- TASK ITEM: Here is a block of records. Copy every line in it that includes "tilde".
╭─ SOURCE DATA
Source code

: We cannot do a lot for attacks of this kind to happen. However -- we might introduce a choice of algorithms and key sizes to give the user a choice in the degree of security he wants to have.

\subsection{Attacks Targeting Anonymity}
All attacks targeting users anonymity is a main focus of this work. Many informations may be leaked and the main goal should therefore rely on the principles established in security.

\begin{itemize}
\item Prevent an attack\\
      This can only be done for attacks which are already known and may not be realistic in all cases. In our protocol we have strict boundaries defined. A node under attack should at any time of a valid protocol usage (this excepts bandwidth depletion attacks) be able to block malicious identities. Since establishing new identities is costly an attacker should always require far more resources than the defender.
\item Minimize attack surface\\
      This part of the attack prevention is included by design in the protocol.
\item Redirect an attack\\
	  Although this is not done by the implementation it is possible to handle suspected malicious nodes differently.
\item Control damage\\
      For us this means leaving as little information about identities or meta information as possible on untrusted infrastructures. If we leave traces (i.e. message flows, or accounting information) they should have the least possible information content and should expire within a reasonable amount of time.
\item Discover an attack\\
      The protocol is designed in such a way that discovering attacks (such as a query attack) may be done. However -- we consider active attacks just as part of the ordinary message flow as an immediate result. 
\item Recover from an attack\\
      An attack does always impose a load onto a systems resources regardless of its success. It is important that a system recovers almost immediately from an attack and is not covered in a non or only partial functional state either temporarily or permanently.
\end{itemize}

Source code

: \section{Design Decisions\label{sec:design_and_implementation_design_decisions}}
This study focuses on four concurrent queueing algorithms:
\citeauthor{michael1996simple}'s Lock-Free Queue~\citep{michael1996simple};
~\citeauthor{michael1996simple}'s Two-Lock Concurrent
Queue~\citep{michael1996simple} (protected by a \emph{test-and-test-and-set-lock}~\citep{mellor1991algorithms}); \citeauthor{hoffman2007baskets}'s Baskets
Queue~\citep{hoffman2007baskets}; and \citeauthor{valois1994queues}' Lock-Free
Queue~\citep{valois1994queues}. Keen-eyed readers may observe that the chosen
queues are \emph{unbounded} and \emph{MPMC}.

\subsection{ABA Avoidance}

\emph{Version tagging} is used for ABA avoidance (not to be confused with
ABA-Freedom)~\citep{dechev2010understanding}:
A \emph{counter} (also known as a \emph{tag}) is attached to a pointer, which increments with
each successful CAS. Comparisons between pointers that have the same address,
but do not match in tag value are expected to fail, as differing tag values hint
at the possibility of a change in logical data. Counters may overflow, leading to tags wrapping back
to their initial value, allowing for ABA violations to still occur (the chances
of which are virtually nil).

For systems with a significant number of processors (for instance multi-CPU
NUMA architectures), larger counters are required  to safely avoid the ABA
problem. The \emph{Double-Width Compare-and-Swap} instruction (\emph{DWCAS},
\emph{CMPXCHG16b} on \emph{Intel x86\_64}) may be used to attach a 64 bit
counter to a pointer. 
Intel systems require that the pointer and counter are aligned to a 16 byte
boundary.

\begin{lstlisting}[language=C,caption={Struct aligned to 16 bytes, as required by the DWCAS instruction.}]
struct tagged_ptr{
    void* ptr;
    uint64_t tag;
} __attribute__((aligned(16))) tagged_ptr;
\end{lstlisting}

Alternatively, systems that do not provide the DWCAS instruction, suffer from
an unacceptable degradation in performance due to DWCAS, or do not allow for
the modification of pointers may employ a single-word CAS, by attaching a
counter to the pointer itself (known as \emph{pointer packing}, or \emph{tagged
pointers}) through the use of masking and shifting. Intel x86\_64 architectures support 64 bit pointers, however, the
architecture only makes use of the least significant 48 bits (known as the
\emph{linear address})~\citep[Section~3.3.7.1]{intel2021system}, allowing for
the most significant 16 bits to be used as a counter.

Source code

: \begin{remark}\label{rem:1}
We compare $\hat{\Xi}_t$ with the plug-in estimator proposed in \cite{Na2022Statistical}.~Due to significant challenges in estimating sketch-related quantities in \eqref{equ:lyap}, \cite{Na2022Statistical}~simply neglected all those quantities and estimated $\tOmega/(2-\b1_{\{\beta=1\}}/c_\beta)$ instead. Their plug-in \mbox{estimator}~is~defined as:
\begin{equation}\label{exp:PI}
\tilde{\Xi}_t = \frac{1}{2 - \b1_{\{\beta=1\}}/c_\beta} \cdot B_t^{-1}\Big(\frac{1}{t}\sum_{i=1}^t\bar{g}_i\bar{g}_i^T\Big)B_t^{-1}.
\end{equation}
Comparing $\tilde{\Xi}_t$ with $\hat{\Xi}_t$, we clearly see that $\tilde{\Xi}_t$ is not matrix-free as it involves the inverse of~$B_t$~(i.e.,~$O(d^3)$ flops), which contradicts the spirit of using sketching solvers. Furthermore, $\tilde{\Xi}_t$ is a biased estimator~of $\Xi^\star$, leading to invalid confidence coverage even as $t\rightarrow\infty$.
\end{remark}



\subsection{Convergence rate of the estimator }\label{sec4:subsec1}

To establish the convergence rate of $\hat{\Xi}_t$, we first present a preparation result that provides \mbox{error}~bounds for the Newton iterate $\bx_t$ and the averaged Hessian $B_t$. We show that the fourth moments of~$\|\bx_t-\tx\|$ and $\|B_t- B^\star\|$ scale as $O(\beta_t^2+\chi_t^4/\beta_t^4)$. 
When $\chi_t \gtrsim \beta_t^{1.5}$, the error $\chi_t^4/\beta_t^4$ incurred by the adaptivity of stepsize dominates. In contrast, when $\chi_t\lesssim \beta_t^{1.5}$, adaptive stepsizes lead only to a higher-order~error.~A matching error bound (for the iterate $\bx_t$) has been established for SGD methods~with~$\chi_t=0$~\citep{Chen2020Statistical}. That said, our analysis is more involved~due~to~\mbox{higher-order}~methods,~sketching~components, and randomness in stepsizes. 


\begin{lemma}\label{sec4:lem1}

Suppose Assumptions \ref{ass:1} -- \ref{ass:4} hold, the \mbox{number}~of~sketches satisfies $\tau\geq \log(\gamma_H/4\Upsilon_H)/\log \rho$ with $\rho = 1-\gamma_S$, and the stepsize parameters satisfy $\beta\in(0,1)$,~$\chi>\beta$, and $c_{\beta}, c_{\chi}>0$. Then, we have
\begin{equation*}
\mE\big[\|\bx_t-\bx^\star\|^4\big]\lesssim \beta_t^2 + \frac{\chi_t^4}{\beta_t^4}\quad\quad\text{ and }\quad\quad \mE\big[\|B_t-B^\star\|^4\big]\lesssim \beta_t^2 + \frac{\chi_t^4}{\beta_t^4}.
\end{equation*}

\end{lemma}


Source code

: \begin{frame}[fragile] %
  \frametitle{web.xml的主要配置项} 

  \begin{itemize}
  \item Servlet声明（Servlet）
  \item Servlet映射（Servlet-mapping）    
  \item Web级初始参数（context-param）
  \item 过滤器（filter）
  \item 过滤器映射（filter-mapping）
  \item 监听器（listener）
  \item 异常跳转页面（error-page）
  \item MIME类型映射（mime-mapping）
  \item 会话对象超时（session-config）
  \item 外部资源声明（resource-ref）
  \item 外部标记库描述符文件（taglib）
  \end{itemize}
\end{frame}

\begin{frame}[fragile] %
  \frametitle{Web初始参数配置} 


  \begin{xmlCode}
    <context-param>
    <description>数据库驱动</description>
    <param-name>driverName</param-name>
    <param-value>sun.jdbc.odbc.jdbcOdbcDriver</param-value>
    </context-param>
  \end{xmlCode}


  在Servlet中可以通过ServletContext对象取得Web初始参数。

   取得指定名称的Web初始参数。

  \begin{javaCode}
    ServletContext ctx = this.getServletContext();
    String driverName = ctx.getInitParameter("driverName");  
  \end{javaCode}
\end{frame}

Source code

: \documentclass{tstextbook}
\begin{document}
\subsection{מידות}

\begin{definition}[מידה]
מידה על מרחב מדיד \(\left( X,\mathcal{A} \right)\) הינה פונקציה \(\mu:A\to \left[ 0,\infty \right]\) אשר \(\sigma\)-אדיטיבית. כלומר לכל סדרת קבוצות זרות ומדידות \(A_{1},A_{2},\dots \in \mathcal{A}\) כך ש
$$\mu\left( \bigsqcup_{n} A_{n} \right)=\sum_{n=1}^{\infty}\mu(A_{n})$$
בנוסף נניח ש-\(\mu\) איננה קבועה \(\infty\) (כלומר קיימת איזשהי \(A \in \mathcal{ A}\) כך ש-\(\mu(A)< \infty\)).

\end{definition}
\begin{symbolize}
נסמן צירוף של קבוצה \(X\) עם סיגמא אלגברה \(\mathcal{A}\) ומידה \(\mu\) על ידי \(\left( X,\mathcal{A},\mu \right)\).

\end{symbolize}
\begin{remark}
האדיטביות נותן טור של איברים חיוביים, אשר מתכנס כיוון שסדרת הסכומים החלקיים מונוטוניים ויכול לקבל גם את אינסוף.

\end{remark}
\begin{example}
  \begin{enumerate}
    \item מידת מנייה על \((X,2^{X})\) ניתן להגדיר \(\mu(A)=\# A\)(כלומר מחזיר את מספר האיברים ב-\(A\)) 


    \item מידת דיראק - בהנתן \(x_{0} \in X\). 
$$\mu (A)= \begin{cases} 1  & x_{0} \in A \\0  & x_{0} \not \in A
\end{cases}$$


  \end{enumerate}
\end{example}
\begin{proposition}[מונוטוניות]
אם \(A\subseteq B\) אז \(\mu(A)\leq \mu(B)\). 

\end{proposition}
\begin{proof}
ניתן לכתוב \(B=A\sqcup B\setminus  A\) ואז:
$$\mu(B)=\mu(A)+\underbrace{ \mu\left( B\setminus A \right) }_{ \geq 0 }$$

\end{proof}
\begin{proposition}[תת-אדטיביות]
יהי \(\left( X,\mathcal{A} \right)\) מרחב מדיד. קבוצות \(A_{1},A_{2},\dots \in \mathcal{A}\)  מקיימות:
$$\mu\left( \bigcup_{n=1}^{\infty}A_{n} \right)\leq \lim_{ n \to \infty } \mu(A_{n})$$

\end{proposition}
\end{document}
╰─
- SOLUTION:
\tilde{\Xi}_t = \frac{1}{2 - \b1_{\{\beta=1\}}/c_\beta} \cdot B_t^{-1}\Big(\frac{1}{t}\sum_{i=1}^t\bar{g}_i\bar{g}_i^T\Big)B_t^{-1}.
Comparing $\tilde{\Xi}_t$ with $\hat{\Xi}_t$, we clearly see that $\tilde{\Xi}_t$ is not matrix-free as it involves the inverse of~$B_t$~(i.e.,~$O(d^3)$ flops), which contradicts the spirit of using sketching solvers. Furthermore, $\tilde{\Xi}_t$ is a biased estimator~of $\Xi^\star$, leading to invalid confidence coverage even as $t\rightarrow\infty$.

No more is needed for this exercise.